Letter: Citizenship order unravels

Published 12:15 am Thursday, February 6, 2025

Most people agree that a nation must control its borders — but let’s be sensible. Donald Trump’s Jan. 20 executive order, “Protecting the Meaning and Value of American Citizenship,” seeks to end birthright citizenship for children born in the U.S. to noncitizen parents.

However well-intentioned, this order collapses under the weight of its own logic: How do you define a “noncitizen parent” or a “citizen parent” when citizenship itself depends on proving an ancestor’s legal status as a citizen? By this metric, almost no one in the United States qualifies as a citizen.

If citizenship is tied to ancestral legality, there’s no definitive starting point. The first European settlers were subjects of foreign powers, not U.S. citizens. Indigenous peoples existed before the concept of citizenship, and were denied it until the Indian Citizenship Act of 1924. Enslaved Africans were excluded until the 14th Amendment.
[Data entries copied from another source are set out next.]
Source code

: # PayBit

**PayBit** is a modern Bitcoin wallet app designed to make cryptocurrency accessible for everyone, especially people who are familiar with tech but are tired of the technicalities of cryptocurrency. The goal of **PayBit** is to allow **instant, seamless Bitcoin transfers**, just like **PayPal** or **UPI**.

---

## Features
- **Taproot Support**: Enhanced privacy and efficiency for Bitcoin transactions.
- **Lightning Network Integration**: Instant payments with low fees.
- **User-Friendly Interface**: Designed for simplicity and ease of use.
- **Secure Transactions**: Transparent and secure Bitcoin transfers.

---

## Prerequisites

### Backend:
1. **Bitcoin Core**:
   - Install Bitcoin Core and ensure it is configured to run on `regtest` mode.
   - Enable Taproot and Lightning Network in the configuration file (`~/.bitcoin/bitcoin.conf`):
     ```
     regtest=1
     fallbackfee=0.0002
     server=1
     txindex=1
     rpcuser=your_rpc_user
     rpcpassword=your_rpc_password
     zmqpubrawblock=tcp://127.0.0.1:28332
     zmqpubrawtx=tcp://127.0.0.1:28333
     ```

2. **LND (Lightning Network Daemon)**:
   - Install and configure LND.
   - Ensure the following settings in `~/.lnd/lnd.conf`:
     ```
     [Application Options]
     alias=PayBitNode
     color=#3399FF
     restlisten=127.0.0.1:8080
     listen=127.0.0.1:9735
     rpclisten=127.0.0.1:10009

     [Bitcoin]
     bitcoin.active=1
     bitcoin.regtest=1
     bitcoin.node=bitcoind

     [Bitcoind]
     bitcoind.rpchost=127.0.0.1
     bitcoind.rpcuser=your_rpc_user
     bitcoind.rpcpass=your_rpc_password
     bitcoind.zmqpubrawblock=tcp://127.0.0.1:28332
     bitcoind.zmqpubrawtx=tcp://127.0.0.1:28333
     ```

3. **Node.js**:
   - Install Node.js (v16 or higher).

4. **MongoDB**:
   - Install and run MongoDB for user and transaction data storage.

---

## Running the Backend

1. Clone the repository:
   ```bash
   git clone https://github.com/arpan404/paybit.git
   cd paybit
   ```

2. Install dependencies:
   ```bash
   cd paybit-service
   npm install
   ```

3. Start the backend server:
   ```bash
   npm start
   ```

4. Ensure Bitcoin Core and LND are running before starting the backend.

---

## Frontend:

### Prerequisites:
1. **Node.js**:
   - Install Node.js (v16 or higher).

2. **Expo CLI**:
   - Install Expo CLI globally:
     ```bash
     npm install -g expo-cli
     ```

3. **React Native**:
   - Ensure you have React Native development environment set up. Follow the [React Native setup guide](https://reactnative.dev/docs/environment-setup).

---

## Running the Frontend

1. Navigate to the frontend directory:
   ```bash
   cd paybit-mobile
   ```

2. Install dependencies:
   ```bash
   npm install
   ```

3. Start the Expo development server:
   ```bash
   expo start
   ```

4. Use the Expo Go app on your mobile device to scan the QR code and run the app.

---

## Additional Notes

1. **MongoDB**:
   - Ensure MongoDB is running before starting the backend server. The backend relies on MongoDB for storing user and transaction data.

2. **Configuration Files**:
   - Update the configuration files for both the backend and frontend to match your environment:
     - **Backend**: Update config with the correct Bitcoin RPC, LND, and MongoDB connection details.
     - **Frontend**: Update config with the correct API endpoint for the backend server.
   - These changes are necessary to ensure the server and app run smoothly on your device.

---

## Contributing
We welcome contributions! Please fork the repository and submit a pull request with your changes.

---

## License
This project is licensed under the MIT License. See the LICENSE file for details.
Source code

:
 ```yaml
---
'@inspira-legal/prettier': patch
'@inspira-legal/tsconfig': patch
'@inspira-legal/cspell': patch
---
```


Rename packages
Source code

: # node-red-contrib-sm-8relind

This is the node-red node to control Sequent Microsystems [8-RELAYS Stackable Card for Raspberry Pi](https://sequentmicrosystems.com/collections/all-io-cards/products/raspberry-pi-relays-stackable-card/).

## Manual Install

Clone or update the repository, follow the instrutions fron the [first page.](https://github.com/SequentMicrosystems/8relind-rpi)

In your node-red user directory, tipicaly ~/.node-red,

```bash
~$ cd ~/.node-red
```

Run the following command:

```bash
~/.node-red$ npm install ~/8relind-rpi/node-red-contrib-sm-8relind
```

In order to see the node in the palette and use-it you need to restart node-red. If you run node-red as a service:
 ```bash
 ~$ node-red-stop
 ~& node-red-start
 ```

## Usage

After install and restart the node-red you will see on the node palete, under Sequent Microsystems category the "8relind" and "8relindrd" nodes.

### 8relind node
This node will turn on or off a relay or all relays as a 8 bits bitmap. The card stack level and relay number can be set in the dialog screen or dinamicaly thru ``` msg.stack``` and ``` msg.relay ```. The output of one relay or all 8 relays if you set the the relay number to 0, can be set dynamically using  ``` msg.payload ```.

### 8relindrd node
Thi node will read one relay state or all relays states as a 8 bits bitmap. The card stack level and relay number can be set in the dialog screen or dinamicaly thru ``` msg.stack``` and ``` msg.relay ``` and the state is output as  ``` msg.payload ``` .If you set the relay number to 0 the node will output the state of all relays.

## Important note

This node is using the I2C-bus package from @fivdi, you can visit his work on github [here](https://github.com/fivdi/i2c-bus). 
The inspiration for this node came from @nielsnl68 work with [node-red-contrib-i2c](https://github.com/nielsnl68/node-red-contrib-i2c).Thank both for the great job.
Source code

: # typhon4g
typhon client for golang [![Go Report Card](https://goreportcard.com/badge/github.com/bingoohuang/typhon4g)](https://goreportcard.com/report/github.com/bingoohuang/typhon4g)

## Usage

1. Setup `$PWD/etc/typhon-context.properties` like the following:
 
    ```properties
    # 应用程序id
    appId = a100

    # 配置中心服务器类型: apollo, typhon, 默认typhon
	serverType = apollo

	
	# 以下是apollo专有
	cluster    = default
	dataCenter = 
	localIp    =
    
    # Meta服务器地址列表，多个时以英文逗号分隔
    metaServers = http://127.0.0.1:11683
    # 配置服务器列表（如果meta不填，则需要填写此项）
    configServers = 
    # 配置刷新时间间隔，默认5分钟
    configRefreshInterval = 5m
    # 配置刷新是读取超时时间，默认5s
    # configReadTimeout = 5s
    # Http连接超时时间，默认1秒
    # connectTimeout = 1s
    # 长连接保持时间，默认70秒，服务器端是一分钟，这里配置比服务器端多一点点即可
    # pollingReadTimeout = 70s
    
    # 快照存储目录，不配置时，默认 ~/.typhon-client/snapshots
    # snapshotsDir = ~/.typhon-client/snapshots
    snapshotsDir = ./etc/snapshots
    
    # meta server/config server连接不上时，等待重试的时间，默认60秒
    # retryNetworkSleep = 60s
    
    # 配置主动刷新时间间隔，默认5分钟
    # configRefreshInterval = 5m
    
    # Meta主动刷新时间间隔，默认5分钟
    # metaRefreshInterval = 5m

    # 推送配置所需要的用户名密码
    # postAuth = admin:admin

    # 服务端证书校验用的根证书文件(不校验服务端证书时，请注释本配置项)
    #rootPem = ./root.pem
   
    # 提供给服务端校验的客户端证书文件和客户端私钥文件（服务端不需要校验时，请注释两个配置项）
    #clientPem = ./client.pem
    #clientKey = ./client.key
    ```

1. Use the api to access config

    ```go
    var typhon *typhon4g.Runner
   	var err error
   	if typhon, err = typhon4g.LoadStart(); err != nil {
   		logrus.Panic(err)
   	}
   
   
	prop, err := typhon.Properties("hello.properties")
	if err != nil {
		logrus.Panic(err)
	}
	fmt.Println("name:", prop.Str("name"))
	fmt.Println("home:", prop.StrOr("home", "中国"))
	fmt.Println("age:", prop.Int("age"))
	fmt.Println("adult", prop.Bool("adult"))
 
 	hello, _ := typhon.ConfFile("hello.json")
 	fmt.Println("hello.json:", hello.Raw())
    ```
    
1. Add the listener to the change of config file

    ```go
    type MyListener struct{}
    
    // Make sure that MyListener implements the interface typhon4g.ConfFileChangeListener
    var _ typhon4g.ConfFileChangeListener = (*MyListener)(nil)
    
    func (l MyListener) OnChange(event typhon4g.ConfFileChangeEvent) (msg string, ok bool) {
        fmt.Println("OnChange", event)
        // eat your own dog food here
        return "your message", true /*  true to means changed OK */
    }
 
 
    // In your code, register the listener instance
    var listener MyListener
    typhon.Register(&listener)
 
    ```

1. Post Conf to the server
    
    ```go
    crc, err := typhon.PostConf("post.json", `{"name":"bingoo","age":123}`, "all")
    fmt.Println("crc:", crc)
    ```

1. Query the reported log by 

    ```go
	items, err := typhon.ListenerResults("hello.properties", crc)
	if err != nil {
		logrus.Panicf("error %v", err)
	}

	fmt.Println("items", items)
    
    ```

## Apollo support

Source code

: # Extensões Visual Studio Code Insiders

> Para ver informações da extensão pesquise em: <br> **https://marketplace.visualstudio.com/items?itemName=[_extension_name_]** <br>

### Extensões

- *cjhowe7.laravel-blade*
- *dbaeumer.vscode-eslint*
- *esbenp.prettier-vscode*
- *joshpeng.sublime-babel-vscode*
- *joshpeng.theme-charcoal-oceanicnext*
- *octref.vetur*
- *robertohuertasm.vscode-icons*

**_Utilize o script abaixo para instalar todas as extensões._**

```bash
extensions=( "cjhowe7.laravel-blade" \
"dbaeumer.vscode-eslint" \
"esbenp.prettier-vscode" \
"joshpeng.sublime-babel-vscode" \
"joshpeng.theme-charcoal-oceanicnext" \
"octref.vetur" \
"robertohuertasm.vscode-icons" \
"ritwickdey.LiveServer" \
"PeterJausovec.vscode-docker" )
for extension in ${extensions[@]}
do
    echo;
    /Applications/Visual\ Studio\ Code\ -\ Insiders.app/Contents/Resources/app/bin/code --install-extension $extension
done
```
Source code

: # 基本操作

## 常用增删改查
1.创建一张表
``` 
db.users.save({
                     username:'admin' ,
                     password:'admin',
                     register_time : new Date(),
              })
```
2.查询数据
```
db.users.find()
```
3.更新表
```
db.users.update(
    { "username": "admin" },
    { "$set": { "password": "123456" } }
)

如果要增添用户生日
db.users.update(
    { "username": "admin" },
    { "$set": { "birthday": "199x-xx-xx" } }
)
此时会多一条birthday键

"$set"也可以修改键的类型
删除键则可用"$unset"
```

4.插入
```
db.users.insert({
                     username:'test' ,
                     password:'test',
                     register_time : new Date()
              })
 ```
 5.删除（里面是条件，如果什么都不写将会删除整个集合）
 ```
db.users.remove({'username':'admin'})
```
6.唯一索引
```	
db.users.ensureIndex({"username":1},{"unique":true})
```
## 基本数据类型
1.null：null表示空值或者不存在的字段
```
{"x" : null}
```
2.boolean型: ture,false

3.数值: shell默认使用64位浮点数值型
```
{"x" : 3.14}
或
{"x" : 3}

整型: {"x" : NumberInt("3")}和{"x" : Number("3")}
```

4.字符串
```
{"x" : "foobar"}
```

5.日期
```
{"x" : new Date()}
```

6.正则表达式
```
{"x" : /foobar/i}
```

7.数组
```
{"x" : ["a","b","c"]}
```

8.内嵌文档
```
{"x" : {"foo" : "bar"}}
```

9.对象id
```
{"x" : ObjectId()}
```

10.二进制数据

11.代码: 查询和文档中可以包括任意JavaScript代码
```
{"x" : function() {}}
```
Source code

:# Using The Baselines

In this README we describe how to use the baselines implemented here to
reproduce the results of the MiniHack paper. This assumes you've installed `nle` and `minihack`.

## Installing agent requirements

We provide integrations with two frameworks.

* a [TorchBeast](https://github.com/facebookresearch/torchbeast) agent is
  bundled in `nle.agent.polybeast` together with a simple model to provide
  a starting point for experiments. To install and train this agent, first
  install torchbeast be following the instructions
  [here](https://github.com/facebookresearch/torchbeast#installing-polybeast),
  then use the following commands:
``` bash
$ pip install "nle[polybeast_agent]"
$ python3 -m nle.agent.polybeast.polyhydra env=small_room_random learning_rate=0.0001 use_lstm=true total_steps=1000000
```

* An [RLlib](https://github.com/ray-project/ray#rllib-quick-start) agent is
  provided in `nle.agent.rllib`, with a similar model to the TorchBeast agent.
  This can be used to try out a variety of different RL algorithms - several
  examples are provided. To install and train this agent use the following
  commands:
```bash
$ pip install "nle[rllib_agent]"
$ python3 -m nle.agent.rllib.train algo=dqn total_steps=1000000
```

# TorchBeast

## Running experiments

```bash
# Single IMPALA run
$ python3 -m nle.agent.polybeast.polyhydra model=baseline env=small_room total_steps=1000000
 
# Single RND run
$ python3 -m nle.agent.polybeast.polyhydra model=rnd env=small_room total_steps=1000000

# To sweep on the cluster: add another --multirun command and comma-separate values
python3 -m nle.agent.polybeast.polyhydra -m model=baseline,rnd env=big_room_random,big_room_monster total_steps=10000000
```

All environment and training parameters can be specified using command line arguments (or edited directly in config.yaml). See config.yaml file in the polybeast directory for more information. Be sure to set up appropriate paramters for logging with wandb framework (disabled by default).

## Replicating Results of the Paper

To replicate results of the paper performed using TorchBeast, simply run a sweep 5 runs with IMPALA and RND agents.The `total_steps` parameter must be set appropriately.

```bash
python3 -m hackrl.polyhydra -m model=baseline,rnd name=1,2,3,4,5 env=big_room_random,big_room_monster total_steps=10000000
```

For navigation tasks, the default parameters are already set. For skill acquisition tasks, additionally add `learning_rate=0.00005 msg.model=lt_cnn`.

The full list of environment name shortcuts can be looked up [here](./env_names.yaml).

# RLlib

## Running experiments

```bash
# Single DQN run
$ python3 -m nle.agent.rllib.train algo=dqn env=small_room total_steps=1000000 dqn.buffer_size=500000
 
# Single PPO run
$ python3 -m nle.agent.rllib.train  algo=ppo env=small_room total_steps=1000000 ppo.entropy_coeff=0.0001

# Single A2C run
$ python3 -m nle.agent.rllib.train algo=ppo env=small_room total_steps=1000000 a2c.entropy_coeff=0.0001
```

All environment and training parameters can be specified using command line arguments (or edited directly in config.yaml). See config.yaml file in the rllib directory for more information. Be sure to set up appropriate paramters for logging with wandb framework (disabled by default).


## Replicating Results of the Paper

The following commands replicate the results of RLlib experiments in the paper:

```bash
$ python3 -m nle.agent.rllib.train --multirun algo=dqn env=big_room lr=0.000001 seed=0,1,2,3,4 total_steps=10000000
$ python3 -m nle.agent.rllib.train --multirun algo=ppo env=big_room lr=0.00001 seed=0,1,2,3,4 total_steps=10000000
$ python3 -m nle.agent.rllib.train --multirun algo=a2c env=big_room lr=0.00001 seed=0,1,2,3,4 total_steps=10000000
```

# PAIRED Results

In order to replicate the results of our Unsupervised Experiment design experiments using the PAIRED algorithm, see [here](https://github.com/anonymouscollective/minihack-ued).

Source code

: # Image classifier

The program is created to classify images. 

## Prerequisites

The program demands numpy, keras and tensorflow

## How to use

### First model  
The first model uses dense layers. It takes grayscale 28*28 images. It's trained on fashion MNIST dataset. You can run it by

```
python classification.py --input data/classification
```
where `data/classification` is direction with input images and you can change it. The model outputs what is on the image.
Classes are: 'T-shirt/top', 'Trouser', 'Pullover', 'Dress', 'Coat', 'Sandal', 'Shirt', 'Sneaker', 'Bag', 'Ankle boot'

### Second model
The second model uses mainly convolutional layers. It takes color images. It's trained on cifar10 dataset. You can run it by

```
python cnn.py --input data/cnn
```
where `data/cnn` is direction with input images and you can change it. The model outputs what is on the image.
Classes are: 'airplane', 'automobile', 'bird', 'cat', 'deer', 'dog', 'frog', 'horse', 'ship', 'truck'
Even the founders themselves were “illegal occupants” of native lands with no legal framework making them citizens. At some point, every lineage traces back to people who arrived without “legal” status, making citizenship impossible to define if tied to an infinite chain of ancestral legality. The argument ultimately self-destructs, threatening to erase the legal status of virtually everyone in the country.

Efforts to undermine our constitutional definition of citizenship aren’t just legally flawed — they’re fundamentally at odds with the idea that citizenship is a shared and inclusive national identity. Attempts to impose an ancestral “citizenship test” ultimately expose their own contradictions and threaten to unravel society.